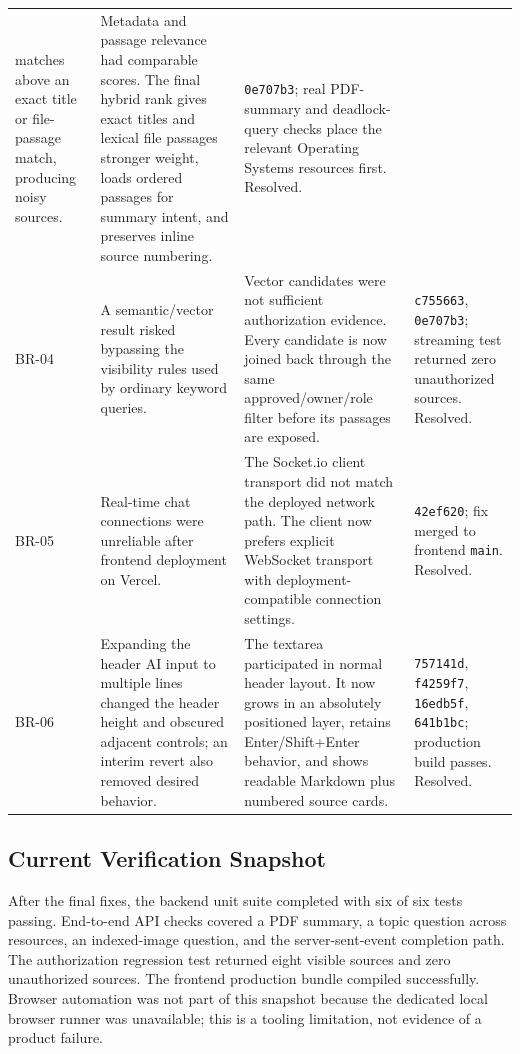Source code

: \documentclass[12pt,a4paper]{report}
\begin{document}
\begin{longtable}{@{}>{\raggedright\arraybackslash}p{1.15cm}
  >{\raggedright\arraybackslash}p{4.15cm}
  >{\raggedright\arraybackslash}p{5.15cm}
  >{\raggedright\arraybackslash}p{3.1cm}@{}}
matches above an exact title or file-passage match, producing noisy
sources. &
Metadata and passage relevance had comparable scores. The final
hybrid rank gives exact titles and lexical file passages stronger
weight, loads ordered passages for summary intent, and preserves
inline source numbering. & \texttt{0e707b3}; real PDF-summary and
deadlock-query checks place the relevant Operating Systems resources
first. Resolved. \\
\addlinespace
BR-04 & A semantic/vector result risked bypassing the visibility rules
used by ordinary keyword queries. &
Vector candidates were not sufficient authorization evidence. Every
candidate is now joined back through the same approved/owner/role
filter before its passages are exposed. & \texttt{c755663},
\texttt{0e707b3}; streaming test returned zero unauthorized sources.
Resolved. \\
\addlinespace
BR-05 & Real-time chat connections were unreliable after frontend
deployment on Vercel. &
The Socket.io client transport did not match the deployed network
path. The client now prefers explicit WebSocket transport with
deployment-compatible connection settings. & \texttt{42ef620}; fix
merged to frontend \texttt{main}. Resolved. \\
\addlinespace
BR-06 & Expanding the header AI input to multiple lines changed the
header height and obscured adjacent controls; an interim revert also
removed desired behavior. &
The textarea participated in normal header layout. It now grows in an
absolutely positioned layer, retains Enter/Shift+Enter behavior, and
shows readable Markdown plus numbered source cards. &
\texttt{757141d}, \texttt{f4259f7}, \texttt{16edb5f},
\texttt{641b1bc}; production build passes. Resolved. \\
\bottomrule
\end{longtable}

\subsection{Current Verification Snapshot}
After the final fixes, the backend unit suite completed with six of
six tests passing. End-to-end API checks covered a PDF summary, a
topic question across resources, an indexed-image question, and the
server-sent-event completion path. The authorization regression test
returned eight visible sources and zero unauthorized sources. The
frontend production bundle compiled successfully. Browser automation
was not part of this snapshot because the dedicated local browser
runner was unavailable; this is a tooling limitation, not evidence of
a product failure.
\end{document}
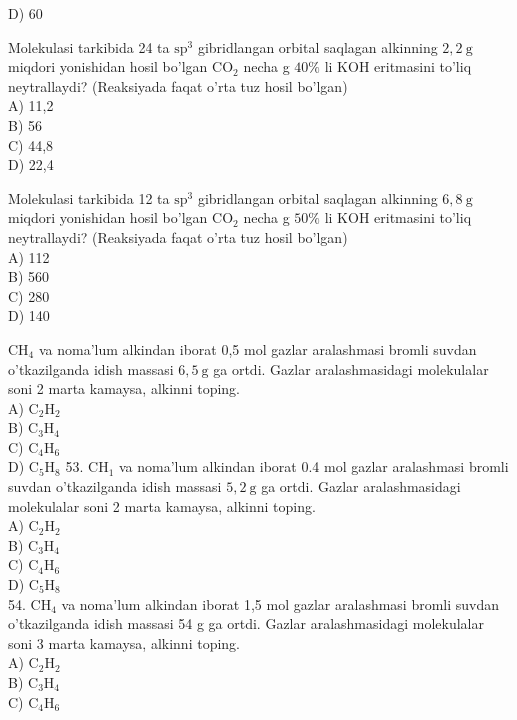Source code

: D) 60
  \item Molekulasi tarkibida 24 ta $\mathrm{sp}^{3}$ gibridlangan orbital saqlagan alkinning $2,2 \mathrm{~g}$ miqdori yonishidan hosil bo'lgan $\mathrm{CO}_{2}$ necha g $40 \%$ li KOH eritmasini to'liq neytrallaydi? (Reaksiyada faqat o'rta tuz hosil bo'lgan)\\
A) 11,2\\
B) 56\\
C) 44,8\\
D) 22,4
  \item Molekulasi tarkibida 12 ta $\mathrm{sp}^{3}$ gibridlangan orbital saqlagan alkinning $6,8 \mathrm{~g}$ miqdori yonishidan hosil bo'lgan $\mathrm{CO}_{2}$ necha g $50 \%$ li KOH eritmasini to'liq neytrallaydi? (Reaksiyada faqat o'rta tuz hosil bo'lgan)\\
A) 112\\
B) 560\\
C) 280\\
D) 140
  \item $\mathrm{CH}_{4}$ va noma'lum alkindan iborat 0,5 mol gazlar aralashmasi bromli suvdan o'tkazilganda idish massasi $6,5 \mathrm{~g}$ ga ortdi. Gazlar aralashmasidagi molekulalar soni 2 marta kamaysa, alkinni toping.\\
A) $\mathrm{C}_{2} \mathrm{H}_{2}$\\
B) $\mathrm{C}_{3} \mathrm{H}_{4}$\\
C) $\mathrm{C}_{4} \mathrm{H}_{6}$\\
D) $\mathrm{C}_{5} \mathrm{H}_{8}$
53. $\mathrm{CH}_{1}$ va noma'lum alkindan iborat 0.4 mol gazlar aralashmasi bromli suvdan o'tkazilganda idish massasi $5,2 \mathrm{~g}$ ga ortdi. Gazlar aralashmasidagi molekulalar soni 2 marta kamaysa, alkinni toping.\\
A) $\mathrm{C}_{2} \mathrm{H}_{2}$\\
B) $\mathrm{C}_{3} \mathrm{H}_{4}$\\
C) $\mathrm{C}_{4} \mathrm{H}_{6}$\\
D) $\mathrm{C}_{5} \mathrm{H}_{8}$\\
54. $\mathrm{CH}_{4}$ va noma'lum alkindan iborat 1,5 mol gazlar aralashmasi bromli suvdan o'tkazilganda idish massasi 54 g ga ortdi. Gazlar aralashmasidagi molekulalar soni 3 marta kamaysa, alkinni toping.\\
A) $\mathrm{C}_{2} \mathrm{H}_{2}$\\
B) $\mathrm{C}_{3} \mathrm{H}_{4}$\\
C) $\mathrm{C}_{4} \mathrm{H}_{6}$\\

• WHAT YOU WILL DO: Your answer should consist of copies of the lines above that include the string "path".

• TASK SOLUTION:
path. The client now prefers explicit WebSocket transport with
server-sent-event completion path. The authorization regression test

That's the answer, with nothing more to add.